AICAR stimulates the activity of AMPKα. INS-1 cells treated with or without 0.5 mmol/L AICAR in the presence or absence of 10 μmol/L Compound C (Comp C) for 8 h were washed with phosphate-buffered saline and were lysed. For each sample, 60 μg protein was used for Western blotting. (A) A representative blot is shown. (B) Densitometric results from six independent Western blotting experiments are shown. Data were calculated using β-actin as an internal standard and were normalized by setting the control as 1 (mean±SD). ^bP<0.05 compared to the untreated control group; ^eP<0.05 compared to the group treated with AICAR alone.

Figure 2

AMPK activation increases the expression of PDX-1. INS-1 cells were treated with or without 0.5 mmol/l AICAR in the presence or absence of 10 μmol/L Compound C (Comp C) for 8 h, and were then harvested to monitor mRNA levels of PDX-1 (A) by real-time RT-PCR. Data were calculated using GAPDH as an internal standard and were normalized by setting the control as 1 (mean±SD, n=6). PDX-1 protein from nuclear (B) and cytoplasmic (C) fractions were detected by Western blotting. Densitometric results from six independent Western blotting experiments are shown. Data were calculated using β-actin as an internal standard and were normalized by setting the control as 1 (mean±SD, n=6). ^bP<0.05 compared to the untreated control group; ^eP<0.05 compared to the group treated with AICAR alone.

Figure 3

AICAR up-regulates PPARα and PPARγ expression. INS-1 cells were treated with or without 0.5 mmol/L AICAR, in the presence or absence of 10 μmol/L Compound C (Comp C) for 8 h. They were then harvested to monitor mRNA levels of PPARα (A) and PPARγ (B) by real-time RT-PCR. Results from six independent experiments are shown. Data were calculated using GAPDH as an internal standard and were normalized by setting the control as 1 (mean±SD). Nuclear protein fractions were prepared to detect PPARα (C) and PPARγ (D) by immunoprecipitation. Densitometric results from six independent Western blotting experiments are shown.
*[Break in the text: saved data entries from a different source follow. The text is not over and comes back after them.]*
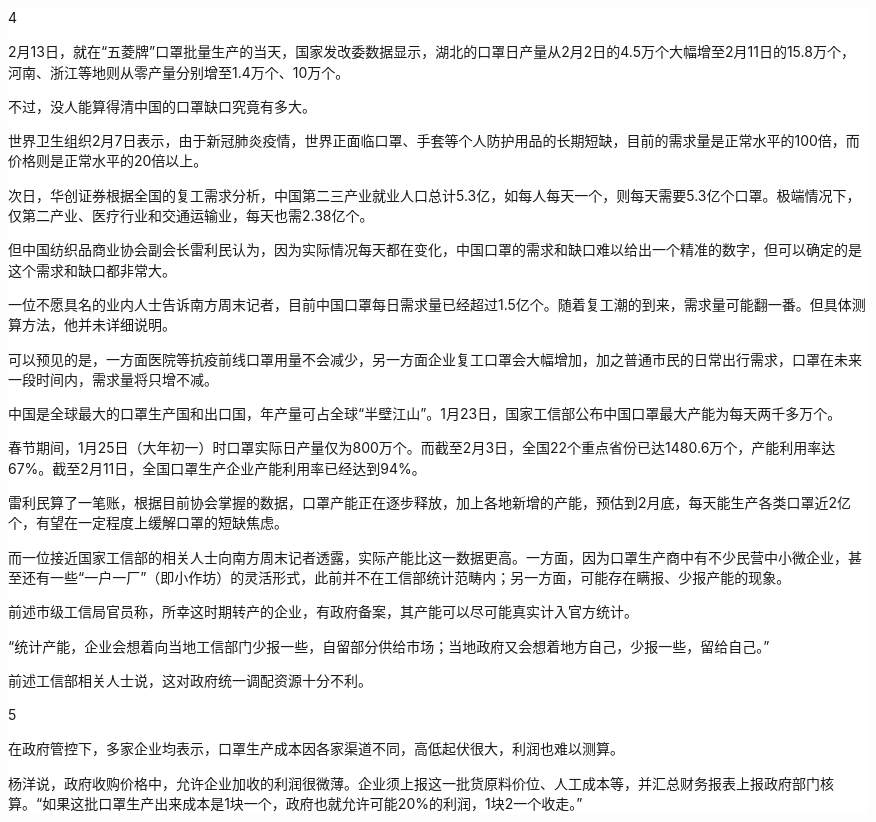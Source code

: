   

4

  

2月13日，就在“五菱牌”口罩批量生产的当天，国家发改委数据显示，湖北的口罩日产量从2月2日的4.5万个大幅增至2月11日的15.8万个，河南、浙江等地则从零产量分别增至1.4万个、10万个。

  

不过，没人能算得清中国的口罩缺口究竟有多大。

  

世界卫生组织2月7日表示，由于新冠肺炎疫情，世界正面临口罩、手套等个人防护用品的长期短缺，目前的需求量是正常水平的100倍，而价格则是正常水平的20倍以上。

  

次日，华创证券根据全国的复工需求分析，中国第二三产业就业人口总计5.3亿，如每人每天一个，则每天需要5.3亿个口罩。极端情况下，仅第二产业、医疗行业和交通运输业，每天也需2.38亿个。

  

但中国纺织品商业协会副会长雷利民认为，因为实际情况每天都在变化，中国口罩的需求和缺口难以给出一个精准的数字，但可以确定的是这个需求和缺口都非常大。

  

一位不愿具名的业内人士告诉南方周末记者，目前中国口罩每日需求量已经超过1.5亿个。随着复工潮的到来，需求量可能翻一番。但具体测算方法，他并未详细说明。

  

可以预见的是，一方面医院等抗疫前线口罩用量不会减少，另一方面企业复工口罩会大幅增加，加之普通市民的日常出行需求，口罩在未来一段时间内，需求量将只增不减。

  

中国是全球最大的口罩生产国和出口国，年产量可占全球“半壁江山”。1月23日，国家工信部公布中国口罩最大产能为每天两千多万个。

  

春节期间，1月25日（大年初一）时口罩实际日产量仅为800万个。而截至2月3日，全国22个重点省份已达1480.6万个，产能利用率达67%。截至2月11日，全国口罩生产企业产能利用率已经达到94%。

  

雷利民算了一笔账，根据目前协会掌握的数据，口罩产能正在逐步释放，加上各地新增的产能，预估到2月底，每天能生产各类口罩近2亿个，有望在一定程度上缓解口罩的短缺焦虑。

  

而一位接近国家工信部的相关人士向南方周末记者透露，实际产能比这一数据更高。一方面，因为口罩生产商中有不少民营中小微企业，甚至还有一些“一户一厂”（即小作坊）的灵活形式，此前并不在工信部统计范畴内；另一方面，可能存在瞒报、少报产能的现象。

  

前述市级工信局官员称，所幸这时期转产的企业，有政府备案，其产能可以尽可能真实计入官方统计。

  

“统计产能，企业会想着向当地工信部门少报一些，自留部分供给市场；当地政府又会想着地方自己，少报一些，留给自己。”

  

前述工信部相关人士说，这对政府统一调配资源十分不利。

  

5

  

在政府管控下，多家企业均表示，口罩生产成本因各家渠道不同，高低起伏很大，利润也难以测算。

  

杨洋说，政府收购价格中，允许企业加收的利润很微薄。企业须上报这一批货原料价位、人工成本等，并汇总财务报表上报政府部门核算。“如果这批口罩生产出来成本是1块一个，政府也就允许可能20%的利润，1块2一个收走。”

  
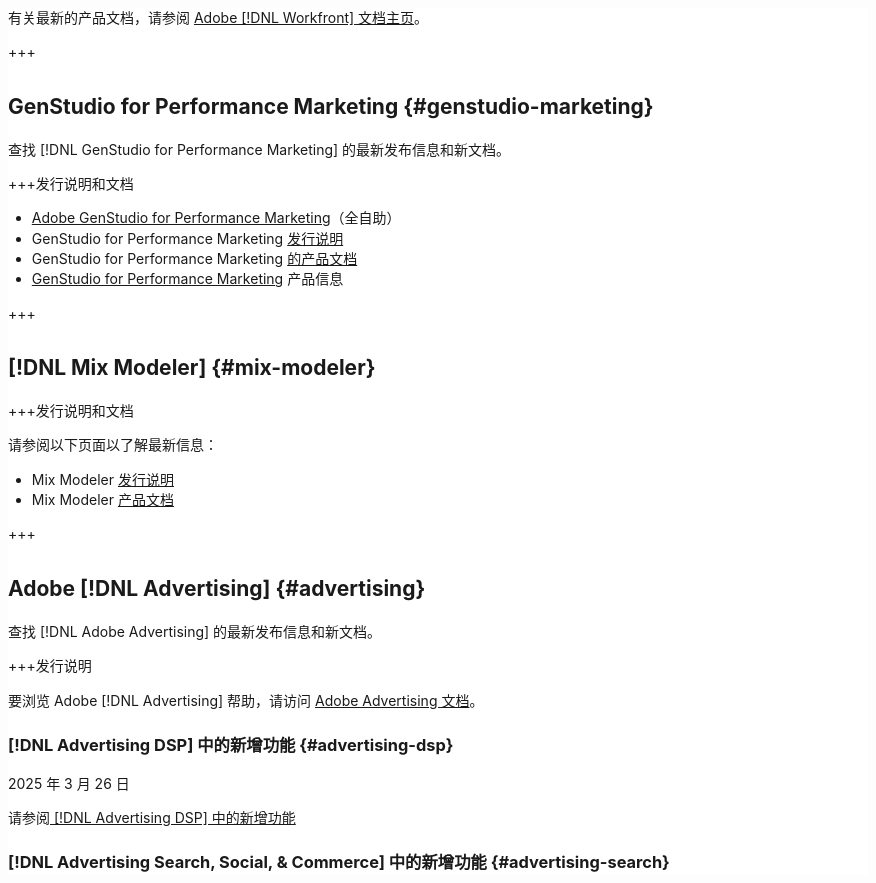 

有关最新的产品文档，请参阅 [Adobe [!DNL Workfront] 文档主页](https://experienceleague.adobe.com/zh-hans/docs/workfront/using/home)。

+++

## GenStudio for Performance Marketing {#genstudio-marketing}

查找 [!DNL GenStudio for Performance Marketing] 的最新发布信息和新文档。

+++发行说明和文档

* [Adobe GenStudio for Performance Marketing](https://experienceleague.adobe.com/zh-hans/browse/genstudio-for-performance-marketing)（全自助）
* GenStudio for Performance Marketing [发行说明](https://experienceleague.adobe.com/zh-hans/docs/genstudio-for-performance-marketing/user-guide/release-notes#latest)
* GenStudio for Performance Marketing [的产品文档](https://experienceleague.adobe.com/zh-hans/docs/genstudio-for-performance-marketing/user-guide/home)
* [GenStudio for Performance Marketing](https://business.adobe.com/products/genstudio-for-performance-marketing.html) 产品信息

+++

## [!DNL Mix Modeler] {#mix-modeler}

+++发行说明和文档

请参阅以下页面以了解最新信息：

* Mix Modeler [发行说明](https://experienceleague.adobe.com/zh-hans/docs/mix-modeler/using/releases/latest)
* Mix Modeler [产品文档](https://experienceleague.adobe.com/zh-hans/docs/mix-modeler)

+++

## Adobe [!DNL Advertising] {#advertising}

查找 [!DNL Adobe Advertising] 的最新发布信息和新文档。

+++发行说明

要浏览 Adobe [!DNL Advertising] 帮助，请访问 [Adobe Advertising 文档](https://experienceleague.adobe.com/zh-hans/docs/advertising)。

### [!DNL Advertising DSP] 中的新增功能 {#advertising-dsp}

2025 年 3 月 26 日

请参阅[ [!DNL Advertising DSP] 中的新增功能](https://experienceleague.adobe.com/zh-hans/docs/advertising/dsp/home)

### [!DNL Advertising Search, Social, & Commerce] 中的新增功能 {#advertising-search}
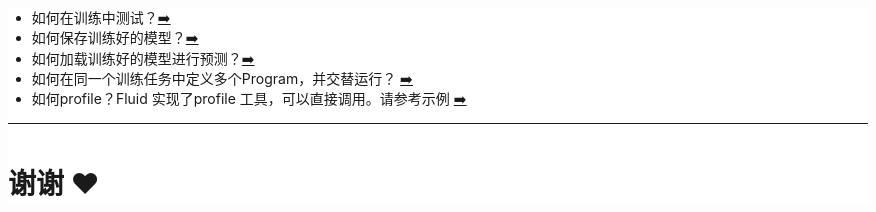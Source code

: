- 如何在训练中测试？[:arrow_right:](https://github.com/dzhwinter/benchmark/blob/master/fluid/vgg16.py#L144)
- 如何保存训练好的模型？[:arrow_right:](https://github.com/PaddlePaddle/Paddle/blob/develop/python/paddle/v2/fluid/tests/book/test_recognize_digits.py#L143)
- 如何加载训练好的模型进行预测？[:arrow_right:](https://github.com/PaddlePaddle/Paddle/blob/develop/python/paddle/v2/fluid/tests/book/test_recognize_digits.py#L154)
- 如何在同一个训练任务中定义多个Program，并交替运行？ [:arrow_right:](https://github.com/PaddlePaddle/Paddle/blob/develop/python/paddle/v2/fluid/tests/demo/fc_gan.py)
- 如何profile？Fluid 实现了profile 工具，可以直接调用。请参考示例 [:arrow_right:](https://github.com/PaddlePaddle/Paddle/blob/develop/python/paddle/v2/fluid/tests/test_profiler.py)


</font>

---



# 谢谢 :heart:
Data were normalized by setting the control as 1 (mean±SD). ^bP<0.05 compared to the untreated control group; ^eP<0.05 compared to the group treated with AICAR alone.

Figure 4

Effects of MK886 and BADGE on the expression of PDX-1. INS-1 cells were pre-incubated with 5 μmol/L MK 886 or 50 μmol/L BADGE for 16 h and in the presence or absence of 0.5 mmol/L AICAR for 8 h. PDX-1 protein from nuclear (A) and cytoplasmic (B) fractions was detected by Western blotting. Densitometric results from six independent Western blotting experiments are shown. Data were calculated using β-actin as an internal standard and were normalized by setting the control as 1 (mean±SD, n=6). ^bP<0.05 compared to the untreated control group; ^eP<0.05 compared to the group treated with AICAR alone.

Figure 5

Effects of fenofibrate on the expression of PDX-1 and PPARα. INS-1 cells were treated with or without 5 μmol/L fenofibrate in the presence or absence of 5 μmol/L MK886 for 8 h. Nuclear PPARα protein (A) was detected by immunoprecipitation, and PDX-1 protein from nuclear (B) and cytoplasmic (C) fractions was detected by Western blotting. Densitometric results from six independent Western blotting experiments are shown. ^bP<0.05 compared to the untreated control group; ^eP<0.05 compared to the group treated with fenofibrate alone.